DATA SHOWN
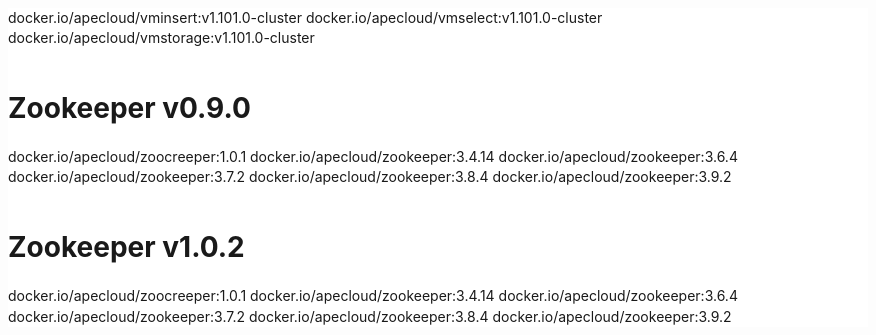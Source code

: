 docker.io/apecloud/vminsert:v1.101.0-cluster
docker.io/apecloud/vmselect:v1.101.0-cluster
docker.io/apecloud/vmstorage:v1.101.0-cluster
# Zookeeper v0.9.0
docker.io/apecloud/zoocreeper:1.0.1
docker.io/apecloud/zookeeper:3.4.14
docker.io/apecloud/zookeeper:3.6.4
docker.io/apecloud/zookeeper:3.7.2
docker.io/apecloud/zookeeper:3.8.4
docker.io/apecloud/zookeeper:3.9.2
# Zookeeper v1.0.2
docker.io/apecloud/zoocreeper:1.0.1
docker.io/apecloud/zookeeper:3.4.14
docker.io/apecloud/zookeeper:3.6.4
docker.io/apecloud/zookeeper:3.7.2
docker.io/apecloud/zookeeper:3.8.4
docker.io/apecloud/zookeeper:3.9.2
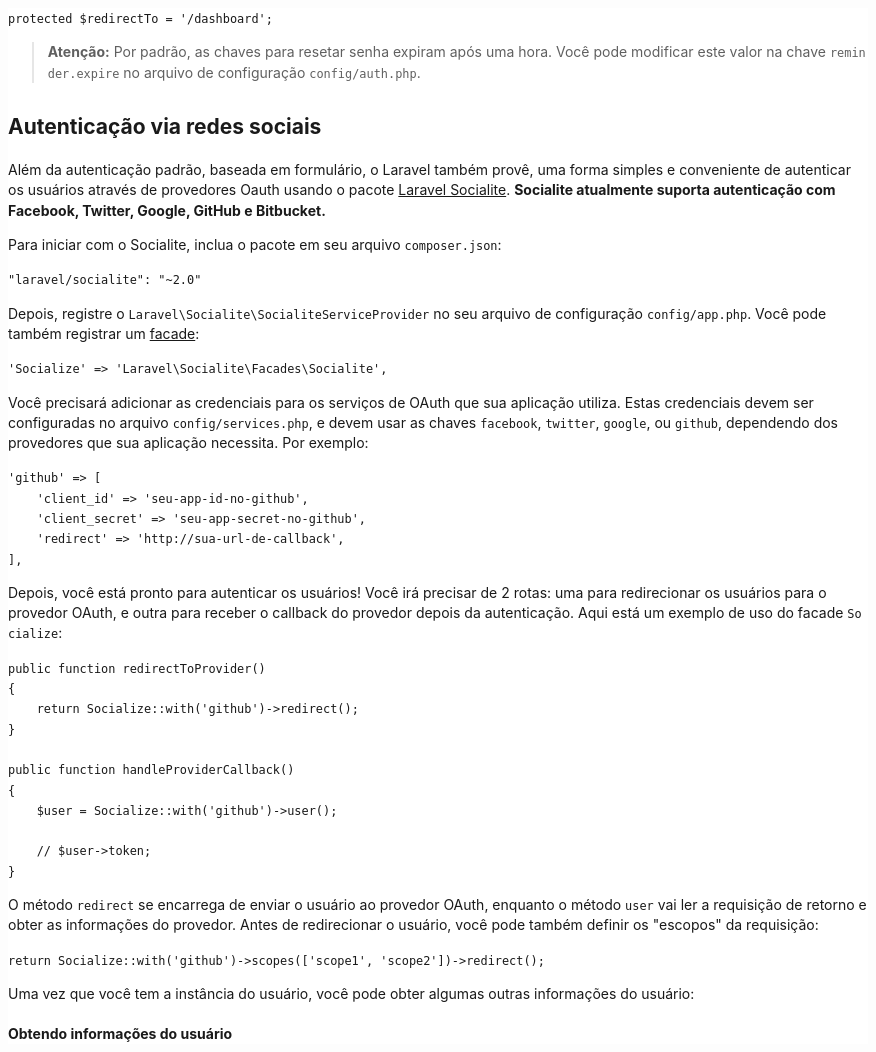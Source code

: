 	protected $redirectTo = '/dashboard';

> **Atenção:** Por padrão, as chaves para resetar senha expiram após uma hora. Você pode modificar este valor na chave `reminder.expire` no arquivo de configuração `config/auth.php`.

<a name="autenticacao-via-redes-sociais"></a>
## Autenticação via redes sociais

Além da autenticação padrão, baseada em formulário, o Laravel também provê, uma forma simples e conveniente de autenticar os usuários através de provedores Oauth usando o pacote [Laravel Socialite](https://github.com/laravel/socialite). **Socialite atualmente suporta autenticação com Facebook, Twitter, Google, GitHub e Bitbucket.**

Para iniciar com o Socialite, inclua o pacote em seu arquivo `composer.json`:

	"laravel/socialite": "~2.0"

Depois, registre o `Laravel\Socialite\SocialiteServiceProvider` no seu arquivo de configuração `config/app.php`. Você pode também registrar um [facade](/docs/5.0/facades):

	'Socialize' => 'Laravel\Socialite\Facades\Socialite',

Você precisará adicionar as credenciais para os serviços de OAuth que sua aplicação utiliza. Estas credenciais devem ser configuradas no arquivo `config/services.php`, e devem usar as chaves `facebook`, `twitter`, `google`, ou `github`, dependendo dos provedores que sua aplicação necessita. Por exemplo:

	'github' => [
		'client_id' => 'seu-app-id-no-github',
		'client_secret' => 'seu-app-secret-no-github',
		'redirect' => 'http://sua-url-de-callback',
	],

Depois, você está pronto para autenticar os usuários! Você irá precisar de 2 rotas: uma para redirecionar os usuários para o provedor OAuth, e outra para receber o callback do provedor depois da autenticação. Aqui está um exemplo de uso do facade `Socialize`:

	public function redirectToProvider()
	{
		return Socialize::with('github')->redirect();
	}

	public function handleProviderCallback()
	{
		$user = Socialize::with('github')->user();

		// $user->token;
	}

O método `redirect` se encarrega de enviar o usuário ao provedor OAuth, enquanto o método `user` vai ler a requisição de retorno e obter as informações do provedor. Antes de redirecionar o usuário, você pode também definir os "escopos" da requisição:

	return Socialize::with('github')->scopes(['scope1', 'scope2'])->redirect();

Uma vez que você tem a instância do usuário, você pode obter algumas outras informações do usuário:

#### Obtendo informações do usuário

TASK DIRECTIONS
Figure out how many lines in the entries above contain "function". Write only that number.

ANSWER FOR THE TASK
2